What is being asked » If a line of the listing contains the string "limits", return that line.

Exercise data »
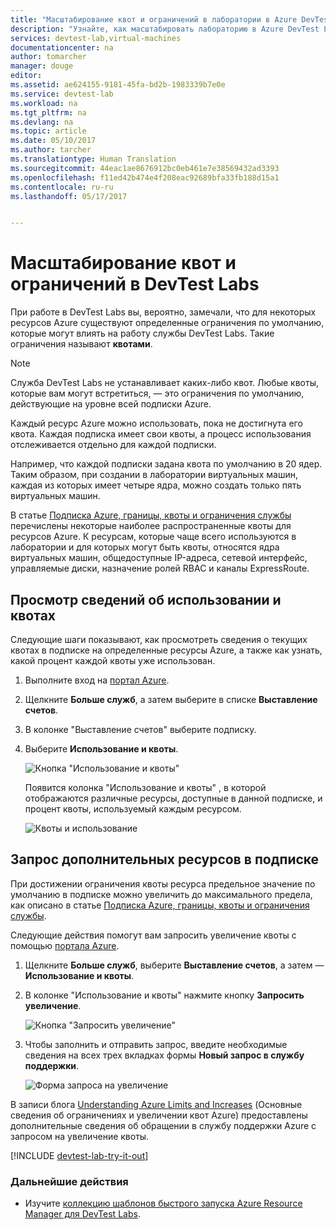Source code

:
 ```yaml
---
title: "Масштабирование квот и ограничений в лаборатории в Azure DevTest Labs | Документация Майкрософт"
description: "Узнайте, как масштабировать лабораторию в Azure DevTest Labs."
services: devtest-lab,virtual-machines
documentationcenter: na
author: tomarcher
manager: douge
editor: 
ms.assetid: ae624155-9181-45fa-bd2b-1983339b7e0e
ms.service: devtest-lab
ms.workload: na
ms.tgt_pltfrm: na
ms.devlang: na
ms.topic: article
ms.date: 05/10/2017
ms.author: tarcher
ms.translationtype: Human Translation
ms.sourcegitcommit: 44eac1ae8676912bc0eb461e7e38569432ad3393
ms.openlocfilehash: f11ed42b474e4f208eac92689bfa33fb188d15a1
ms.contentlocale: ru-ru
ms.lasthandoff: 05/17/2017


---
```

# <a name="scale-quotas-and-limits-in-devtest-labs"></a>Масштабирование квот и ограничений в DevTest Labs
При работе в DevTest Labs вы, вероятно, замечали, что для некоторых ресурсов Azure существуют определенные ограничения по умолчанию, которые могут влиять на работу службы DevTest Labs. Такие ограничения называют **квотами**.

> [!NOTE]
> Служба DevTest Labs не устанавливает каких-либо квот. Любые квоты, которые вам могут встретиться, — это ограничения по умолчанию, действующие на уровне всей подписки Azure.

Каждый ресурс Azure можно использовать, пока не достигнута его квота. Каждая подписка имеет свои квоты, а процесс использования отслеживается отдельно для каждой подписки.

Например, что каждой подписки задана квота по умолчанию в 20 ядер. Таким образом, при создании в лаборатории виртуальных машин, каждая из которых имеет четыре ядра, можно создать только пять виртуальных машин. 

В статье [Подписка Azure, границы, квоты и ограничения службы](https://docs.microsoft.com/azure/azure-subscription-service-limits) перечислены некоторые наиболее распространенные квоты для ресурсов Azure. К ресурсам, которые чаще всего используются в лаборатории и для которых могут быть квоты, относятся ядра виртуальных машин, общедоступные IP-адреса, сетевой интерфейс, управляемые диски, назначение ролей RBAC и каналы ExpressRoute.

## <a name="view-your-usage-and-quotas"></a>Просмотр сведений об использовании и квотах
Следующие шаги показывают, как просмотреть сведения о текущих квотах в подписке на определенные ресурсы Azure, а также как узнать, какой процент каждой квоты уже использован.

1. Выполните вход на [портал Azure](http://go.microsoft.com/fwlink/p/?LinkID=525040).
1. Щелкните **Больше служб**, а затем выберите в списке **Выставление счетов**.
1. В колонке "Выставление счетов" выберите подписку.
4. Выберите **Использование и квоты**.

   ![Кнопка "Использование и квоты"](./media/devtest-lab-scale-lab/devtestlab-usage-and-quotas.png)

   Появится колонка "Использование и квоты" , в которой отображаются различные ресурсы, доступные в данной подписке, и процент квоты, используемый каждым ресурсом.

   ![Квоты и использование](./media/devtest-lab-scale-lab/devtestlab-view-quotas.png)

## <a name="requesting-more-resources-in-your-subscription"></a>Запрос дополнительных ресурсов в подписке
При достижении ограничения квоты ресурса предельное значение по умолчанию в подписке можно увеличить до максимального предела, как описано в статье [Подписка Azure, границы, квоты и ограничения службы](https://docs.microsoft.com/azure/azure-subscription-service-limits).

Следующие действия помогут вам запросить увеличение квоты с помощью [портала Azure](http://go.microsoft.com/fwlink/p/?LinkID=525040).

1. Щелкните **Больше служб**, выберите **Выставление счетов**, а затем — **Использование и квоты**.
1. В колонке "Использование и квоты" нажмите кнопку **Запросить увеличение**.

   ![Кнопка "Запросить увеличение"](./media/devtest-lab-scale-lab/devtestlab-request-increase.png)

1. Чтобы заполнить и отправить запрос, введите необходимые сведения на всех трех вкладках формы **Новый запрос в службу поддержки**.

   ![Форма запроса на увеличение](./media/devtest-lab-scale-lab/devtestlab-support-form.png)

В записи блога [Understanding Azure Limits and Increases](https://azure.microsoft.com/blog/azure-limits-quotas-increase-requests/) (Основные сведения об ограничениях и увеличении квот Azure) предоставлены дополнительные сведения об обращении в службу поддержки Azure с запросом на увеличение квоты.



[!INCLUDE [devtest-lab-try-it-out](../../includes/devtest-lab-try-it-out.md)]

### <a name="next-steps"></a>Дальнейшие действия
* Изучите [коллекцию шаблонов быстрого запуска Azure Resource Manager для DevTest Labs](https://github.com/Azure/azure-devtestlab/tree/master/Samples).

Answer to the exercise »
# <a name="scale-quotas-and-limits-in-devtest-labs"></a>Масштабирование квот и ограничений в DevTest Labs
В статье [Подписка Azure, границы, квоты и ограничения службы](https://docs.microsoft.com/azure/azure-subscription-service-limits) перечислены некоторые наиболее распространенные квоты для ресурсов Azure. К ресурсам, которые чаще всего используются в лаборатории и для которых могут быть квоты, относятся ядра виртуальных машин, общедоступные IP-адреса, сетевой интерфейс, управляемые диски, назначение ролей RBAC и каналы ExpressRoute.
При достижении ограничения квоты ресурса предельное значение по умолчанию в подписке можно увеличить до максимального предела, как описано в статье [Подписка Azure, границы, квоты и ограничения службы](https://docs.microsoft.com/azure/azure-subscription-service-limits).
В записи блога [Understanding Azure Limits and Increases](https://azure.microsoft.com/blog/azure-limits-quotas-increase-requests/) (Основные сведения об ограничениях и увеличении квот Azure) предоставлены дополнительные сведения об обращении в службу поддержки Azure с запросом на увеличение квоты.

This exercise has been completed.